* [WHAT YOU WILL DO]: Examine each line in the records below for the word "their". Report how many lines contain it, and nothing else.
:::
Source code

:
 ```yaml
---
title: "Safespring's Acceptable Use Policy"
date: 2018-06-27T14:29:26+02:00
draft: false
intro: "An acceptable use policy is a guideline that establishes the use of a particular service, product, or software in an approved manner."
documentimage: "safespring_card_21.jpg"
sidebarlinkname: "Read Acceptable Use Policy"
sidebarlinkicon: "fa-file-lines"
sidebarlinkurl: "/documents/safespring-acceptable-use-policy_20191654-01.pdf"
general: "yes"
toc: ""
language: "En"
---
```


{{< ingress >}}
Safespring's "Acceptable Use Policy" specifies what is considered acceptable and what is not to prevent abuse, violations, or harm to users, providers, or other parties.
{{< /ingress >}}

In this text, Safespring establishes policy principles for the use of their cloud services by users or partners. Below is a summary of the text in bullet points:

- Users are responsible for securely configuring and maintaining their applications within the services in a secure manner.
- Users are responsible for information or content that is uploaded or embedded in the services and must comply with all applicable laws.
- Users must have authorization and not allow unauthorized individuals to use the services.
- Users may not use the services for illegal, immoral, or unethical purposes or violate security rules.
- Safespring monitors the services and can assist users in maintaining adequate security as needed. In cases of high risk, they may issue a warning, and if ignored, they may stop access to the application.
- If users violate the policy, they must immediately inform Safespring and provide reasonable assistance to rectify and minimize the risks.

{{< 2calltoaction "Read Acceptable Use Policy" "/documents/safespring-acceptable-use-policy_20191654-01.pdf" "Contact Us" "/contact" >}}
:::
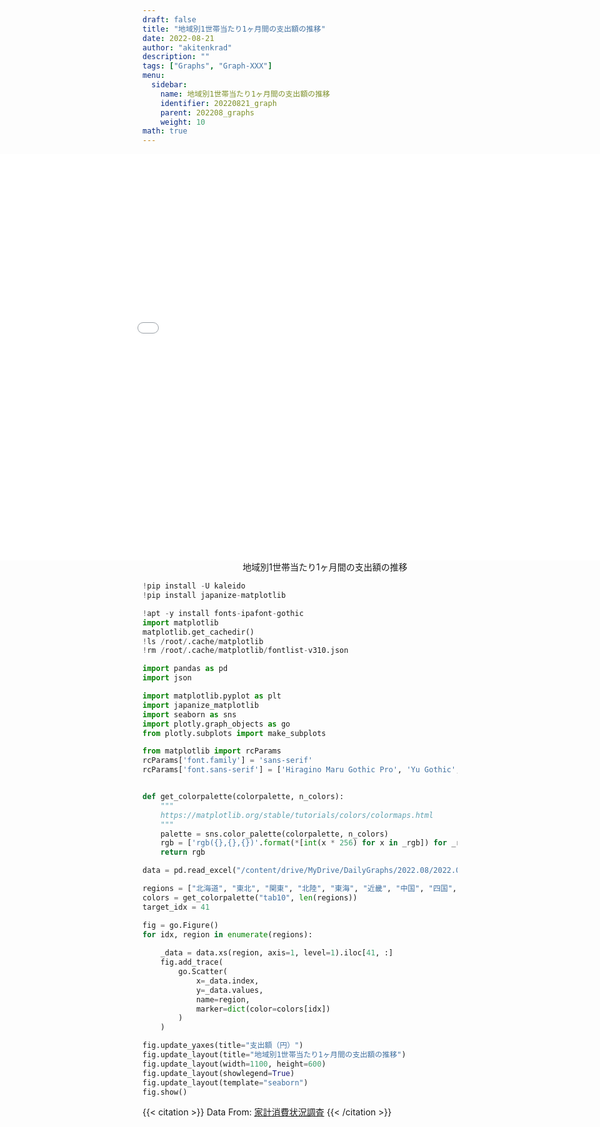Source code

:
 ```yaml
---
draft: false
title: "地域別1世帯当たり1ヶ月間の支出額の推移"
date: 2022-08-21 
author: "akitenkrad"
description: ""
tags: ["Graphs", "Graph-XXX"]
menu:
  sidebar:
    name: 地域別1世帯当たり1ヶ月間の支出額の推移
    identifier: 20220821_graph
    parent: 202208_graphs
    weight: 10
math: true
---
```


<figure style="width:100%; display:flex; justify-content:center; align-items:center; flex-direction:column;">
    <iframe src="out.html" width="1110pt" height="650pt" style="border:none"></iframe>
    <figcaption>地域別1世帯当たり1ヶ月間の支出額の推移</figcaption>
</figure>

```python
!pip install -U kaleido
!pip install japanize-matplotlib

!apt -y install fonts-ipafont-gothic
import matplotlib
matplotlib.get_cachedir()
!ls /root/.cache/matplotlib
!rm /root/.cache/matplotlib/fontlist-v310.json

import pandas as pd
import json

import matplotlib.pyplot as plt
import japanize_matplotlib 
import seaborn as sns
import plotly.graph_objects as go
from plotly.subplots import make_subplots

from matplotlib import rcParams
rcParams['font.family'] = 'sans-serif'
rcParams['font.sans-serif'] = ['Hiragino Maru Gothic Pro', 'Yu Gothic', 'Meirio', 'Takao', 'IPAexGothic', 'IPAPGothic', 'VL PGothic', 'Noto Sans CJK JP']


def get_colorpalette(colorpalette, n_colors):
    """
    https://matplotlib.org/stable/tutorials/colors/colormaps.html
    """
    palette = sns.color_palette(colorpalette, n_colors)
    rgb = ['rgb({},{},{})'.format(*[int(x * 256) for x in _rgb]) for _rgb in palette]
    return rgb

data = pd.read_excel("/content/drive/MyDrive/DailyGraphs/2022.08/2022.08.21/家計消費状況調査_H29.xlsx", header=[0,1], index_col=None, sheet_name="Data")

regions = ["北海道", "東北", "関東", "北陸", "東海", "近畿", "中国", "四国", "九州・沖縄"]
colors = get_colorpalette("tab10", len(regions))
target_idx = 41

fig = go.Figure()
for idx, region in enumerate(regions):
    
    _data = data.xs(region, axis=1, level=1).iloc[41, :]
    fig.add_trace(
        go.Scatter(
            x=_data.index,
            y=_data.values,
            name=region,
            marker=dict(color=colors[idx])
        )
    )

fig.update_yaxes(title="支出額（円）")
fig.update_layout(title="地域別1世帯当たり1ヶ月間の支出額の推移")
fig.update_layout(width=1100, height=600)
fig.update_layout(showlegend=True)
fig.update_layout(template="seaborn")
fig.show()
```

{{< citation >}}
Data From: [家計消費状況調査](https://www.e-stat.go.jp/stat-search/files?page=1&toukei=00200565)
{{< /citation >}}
:::
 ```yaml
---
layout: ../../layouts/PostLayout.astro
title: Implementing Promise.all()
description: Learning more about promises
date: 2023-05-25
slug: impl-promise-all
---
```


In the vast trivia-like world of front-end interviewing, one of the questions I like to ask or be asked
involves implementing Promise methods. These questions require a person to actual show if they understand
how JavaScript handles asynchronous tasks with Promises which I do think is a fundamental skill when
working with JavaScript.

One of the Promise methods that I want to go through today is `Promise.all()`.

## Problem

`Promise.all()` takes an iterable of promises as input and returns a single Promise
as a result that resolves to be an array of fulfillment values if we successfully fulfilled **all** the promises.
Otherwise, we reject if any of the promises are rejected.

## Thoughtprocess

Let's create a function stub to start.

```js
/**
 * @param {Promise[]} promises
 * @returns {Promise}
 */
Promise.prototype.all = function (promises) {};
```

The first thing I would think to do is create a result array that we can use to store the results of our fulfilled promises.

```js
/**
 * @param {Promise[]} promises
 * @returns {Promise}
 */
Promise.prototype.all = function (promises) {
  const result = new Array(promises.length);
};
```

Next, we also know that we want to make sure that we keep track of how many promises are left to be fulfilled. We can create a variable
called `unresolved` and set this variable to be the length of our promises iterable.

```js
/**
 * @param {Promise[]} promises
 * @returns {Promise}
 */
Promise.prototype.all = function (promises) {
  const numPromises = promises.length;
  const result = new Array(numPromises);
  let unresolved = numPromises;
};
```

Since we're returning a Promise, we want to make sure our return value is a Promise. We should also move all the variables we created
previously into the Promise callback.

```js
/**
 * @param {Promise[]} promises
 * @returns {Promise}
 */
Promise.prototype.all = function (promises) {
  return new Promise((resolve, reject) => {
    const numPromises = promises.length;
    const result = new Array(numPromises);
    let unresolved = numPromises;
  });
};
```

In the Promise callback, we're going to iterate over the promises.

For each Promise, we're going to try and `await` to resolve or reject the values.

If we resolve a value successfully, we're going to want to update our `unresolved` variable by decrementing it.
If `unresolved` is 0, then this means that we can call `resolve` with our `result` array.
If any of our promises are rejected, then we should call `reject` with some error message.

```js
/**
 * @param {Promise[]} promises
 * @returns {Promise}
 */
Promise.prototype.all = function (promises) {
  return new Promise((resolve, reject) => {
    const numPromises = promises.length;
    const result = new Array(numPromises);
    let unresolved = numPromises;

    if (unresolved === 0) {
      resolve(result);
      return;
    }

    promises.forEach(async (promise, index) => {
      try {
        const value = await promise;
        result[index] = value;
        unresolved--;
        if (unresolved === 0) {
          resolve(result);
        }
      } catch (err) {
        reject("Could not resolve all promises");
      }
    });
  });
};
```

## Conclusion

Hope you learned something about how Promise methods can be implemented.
:::
* [ANSWER SPACE]: 2